Emerald Ash Borer Discovered In Iroquois County
A tree-killing beetle is inching closer to Champaign and Vermilion Counties.
Field workers recently found the emerald ash borer in about a dozen ash trees at a rest stop along I-57 near the Iroquois County town of Loda. A quarantine on bringing in firewood already impacts all or part of 21 Illinois Counties... most of them in northern and northeast Illinois. But it was extended downstate to McLean County after beetles were discovered in some trees in Bloomington two years ago. Warren Goetsch is the Illinois Department of Agriculture's bureau chief of environmental programs. He says there's a good chance those boundaries will extend to the east soon. "Just because of the way the infestations have been in Indiana - they're kind of looking at it from a national perspective," says Goetsch. "And sometimes, that big picture perspective perhaps causes us to work in some areas that maybe would have liked to have done a little differently. And so this gives us a little more confidence that we need to be doing some more trapping in East Central Illinois."

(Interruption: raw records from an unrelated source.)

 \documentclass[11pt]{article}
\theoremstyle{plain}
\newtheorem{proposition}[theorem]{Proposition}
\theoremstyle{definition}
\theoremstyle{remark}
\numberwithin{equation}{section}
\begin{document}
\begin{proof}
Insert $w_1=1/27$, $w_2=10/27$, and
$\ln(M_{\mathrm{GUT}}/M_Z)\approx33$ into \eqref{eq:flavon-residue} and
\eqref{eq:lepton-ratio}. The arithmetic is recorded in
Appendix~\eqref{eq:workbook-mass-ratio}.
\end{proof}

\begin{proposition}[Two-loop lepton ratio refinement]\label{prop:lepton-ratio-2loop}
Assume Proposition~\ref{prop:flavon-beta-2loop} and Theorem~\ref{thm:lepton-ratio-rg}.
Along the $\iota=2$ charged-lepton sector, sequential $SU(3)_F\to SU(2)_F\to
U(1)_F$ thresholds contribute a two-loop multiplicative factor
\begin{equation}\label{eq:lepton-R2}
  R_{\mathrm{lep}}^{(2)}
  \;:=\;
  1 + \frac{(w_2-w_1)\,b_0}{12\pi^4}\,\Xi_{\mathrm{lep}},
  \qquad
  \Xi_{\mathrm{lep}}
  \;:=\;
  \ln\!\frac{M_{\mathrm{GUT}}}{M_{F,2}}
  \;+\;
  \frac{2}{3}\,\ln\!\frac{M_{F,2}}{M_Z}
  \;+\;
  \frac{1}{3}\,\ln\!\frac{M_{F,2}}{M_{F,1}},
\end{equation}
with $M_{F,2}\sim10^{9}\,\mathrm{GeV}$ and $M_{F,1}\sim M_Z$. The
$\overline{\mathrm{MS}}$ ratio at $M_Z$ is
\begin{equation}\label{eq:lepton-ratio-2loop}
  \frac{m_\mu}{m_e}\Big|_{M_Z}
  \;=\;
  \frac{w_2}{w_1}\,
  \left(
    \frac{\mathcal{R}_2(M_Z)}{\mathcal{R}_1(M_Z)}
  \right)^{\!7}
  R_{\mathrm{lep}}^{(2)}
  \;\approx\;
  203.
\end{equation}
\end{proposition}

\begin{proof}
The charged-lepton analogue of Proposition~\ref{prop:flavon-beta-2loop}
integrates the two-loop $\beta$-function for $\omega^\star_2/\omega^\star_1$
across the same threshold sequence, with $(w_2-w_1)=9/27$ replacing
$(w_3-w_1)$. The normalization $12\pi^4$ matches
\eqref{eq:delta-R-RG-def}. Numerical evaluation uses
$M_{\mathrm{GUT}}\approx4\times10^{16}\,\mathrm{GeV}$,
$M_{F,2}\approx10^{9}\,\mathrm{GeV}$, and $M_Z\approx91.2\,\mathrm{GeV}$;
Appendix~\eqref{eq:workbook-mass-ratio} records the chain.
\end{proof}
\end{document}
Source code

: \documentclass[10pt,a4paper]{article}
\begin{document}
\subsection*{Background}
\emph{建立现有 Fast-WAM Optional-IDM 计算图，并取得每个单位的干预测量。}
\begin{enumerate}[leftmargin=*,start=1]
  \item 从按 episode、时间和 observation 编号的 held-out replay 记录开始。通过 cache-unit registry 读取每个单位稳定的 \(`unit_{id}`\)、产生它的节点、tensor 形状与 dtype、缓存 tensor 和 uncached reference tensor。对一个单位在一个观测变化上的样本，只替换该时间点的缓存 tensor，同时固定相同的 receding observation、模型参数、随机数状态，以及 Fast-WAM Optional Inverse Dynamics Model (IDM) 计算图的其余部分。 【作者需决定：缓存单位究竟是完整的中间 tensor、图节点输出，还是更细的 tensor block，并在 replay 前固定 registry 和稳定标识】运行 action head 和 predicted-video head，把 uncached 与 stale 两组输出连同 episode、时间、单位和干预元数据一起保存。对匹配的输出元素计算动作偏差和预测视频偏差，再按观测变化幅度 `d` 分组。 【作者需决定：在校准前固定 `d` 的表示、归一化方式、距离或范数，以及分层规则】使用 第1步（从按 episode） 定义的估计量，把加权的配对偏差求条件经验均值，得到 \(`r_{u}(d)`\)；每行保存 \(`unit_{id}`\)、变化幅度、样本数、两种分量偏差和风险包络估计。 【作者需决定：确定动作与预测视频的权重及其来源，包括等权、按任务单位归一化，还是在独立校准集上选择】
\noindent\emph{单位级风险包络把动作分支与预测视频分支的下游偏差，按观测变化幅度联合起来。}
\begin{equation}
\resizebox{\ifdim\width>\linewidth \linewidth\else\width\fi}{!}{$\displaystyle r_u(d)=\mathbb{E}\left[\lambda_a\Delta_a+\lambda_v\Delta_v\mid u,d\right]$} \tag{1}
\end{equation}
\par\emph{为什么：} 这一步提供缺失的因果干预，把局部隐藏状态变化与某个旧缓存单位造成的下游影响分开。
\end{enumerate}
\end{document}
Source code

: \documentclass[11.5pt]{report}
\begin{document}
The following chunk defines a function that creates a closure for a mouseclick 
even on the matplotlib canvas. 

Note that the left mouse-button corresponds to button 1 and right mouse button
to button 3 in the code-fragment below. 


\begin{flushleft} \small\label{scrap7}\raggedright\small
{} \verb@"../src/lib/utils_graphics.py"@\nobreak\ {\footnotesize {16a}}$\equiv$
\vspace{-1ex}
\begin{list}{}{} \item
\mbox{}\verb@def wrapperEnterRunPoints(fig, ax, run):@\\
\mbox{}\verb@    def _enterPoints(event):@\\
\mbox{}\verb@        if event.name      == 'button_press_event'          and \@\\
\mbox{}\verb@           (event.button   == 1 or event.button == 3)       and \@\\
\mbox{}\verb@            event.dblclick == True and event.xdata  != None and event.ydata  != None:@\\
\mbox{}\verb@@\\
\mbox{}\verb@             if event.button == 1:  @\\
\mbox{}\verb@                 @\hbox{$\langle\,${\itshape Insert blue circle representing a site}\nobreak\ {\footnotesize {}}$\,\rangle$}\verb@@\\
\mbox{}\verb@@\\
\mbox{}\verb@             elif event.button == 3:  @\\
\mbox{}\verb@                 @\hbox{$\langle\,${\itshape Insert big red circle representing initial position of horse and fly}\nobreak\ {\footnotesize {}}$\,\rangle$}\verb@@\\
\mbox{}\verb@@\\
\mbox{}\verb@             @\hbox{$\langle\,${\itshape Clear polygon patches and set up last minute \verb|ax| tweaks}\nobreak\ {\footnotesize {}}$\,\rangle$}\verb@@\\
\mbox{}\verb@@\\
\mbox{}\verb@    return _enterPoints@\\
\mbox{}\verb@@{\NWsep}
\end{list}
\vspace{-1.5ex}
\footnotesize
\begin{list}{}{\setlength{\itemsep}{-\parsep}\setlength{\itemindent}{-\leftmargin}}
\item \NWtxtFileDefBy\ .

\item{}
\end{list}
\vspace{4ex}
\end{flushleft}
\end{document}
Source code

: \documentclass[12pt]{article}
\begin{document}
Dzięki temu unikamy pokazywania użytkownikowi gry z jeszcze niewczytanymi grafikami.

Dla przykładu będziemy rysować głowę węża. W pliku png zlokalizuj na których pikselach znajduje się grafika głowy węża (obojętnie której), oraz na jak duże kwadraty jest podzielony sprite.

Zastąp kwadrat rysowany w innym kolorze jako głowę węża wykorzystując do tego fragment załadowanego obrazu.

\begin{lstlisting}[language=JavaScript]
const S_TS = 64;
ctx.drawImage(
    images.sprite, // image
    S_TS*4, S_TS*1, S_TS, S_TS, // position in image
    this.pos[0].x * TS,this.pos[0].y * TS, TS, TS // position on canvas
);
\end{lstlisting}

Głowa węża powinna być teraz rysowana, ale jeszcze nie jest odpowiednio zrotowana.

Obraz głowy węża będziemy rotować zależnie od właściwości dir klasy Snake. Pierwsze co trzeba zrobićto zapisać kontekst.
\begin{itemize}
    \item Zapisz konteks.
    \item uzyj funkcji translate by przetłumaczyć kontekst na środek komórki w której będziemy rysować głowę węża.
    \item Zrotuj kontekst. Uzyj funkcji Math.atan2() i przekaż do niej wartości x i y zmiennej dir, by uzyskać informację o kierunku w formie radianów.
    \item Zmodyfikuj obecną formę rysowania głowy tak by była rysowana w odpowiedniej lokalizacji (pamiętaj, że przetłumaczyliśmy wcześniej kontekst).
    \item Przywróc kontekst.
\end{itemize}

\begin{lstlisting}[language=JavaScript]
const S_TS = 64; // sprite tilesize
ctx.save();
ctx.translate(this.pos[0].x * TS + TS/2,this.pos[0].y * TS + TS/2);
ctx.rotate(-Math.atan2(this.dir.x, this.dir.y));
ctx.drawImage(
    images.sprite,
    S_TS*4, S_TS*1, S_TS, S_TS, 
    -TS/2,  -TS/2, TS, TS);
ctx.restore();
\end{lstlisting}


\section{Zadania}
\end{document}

Goetsch says by telling people not to move firewood, to purchase it locally, and to burn it all when camping, they'll minimize the 'artificial' spread of the insect. Goetsch says he expects a number of ash borer traps to soon be set in Champaign and Vermilion Counties. The larvae from the green beetles burrow into the bark of ash trees, cutting off their food supply. The ash borer has killed more than 25 million ash trees in states like Michigan, Ohio and Missouri since 2002. It was first found in Illinois in northern Kane County in 2006.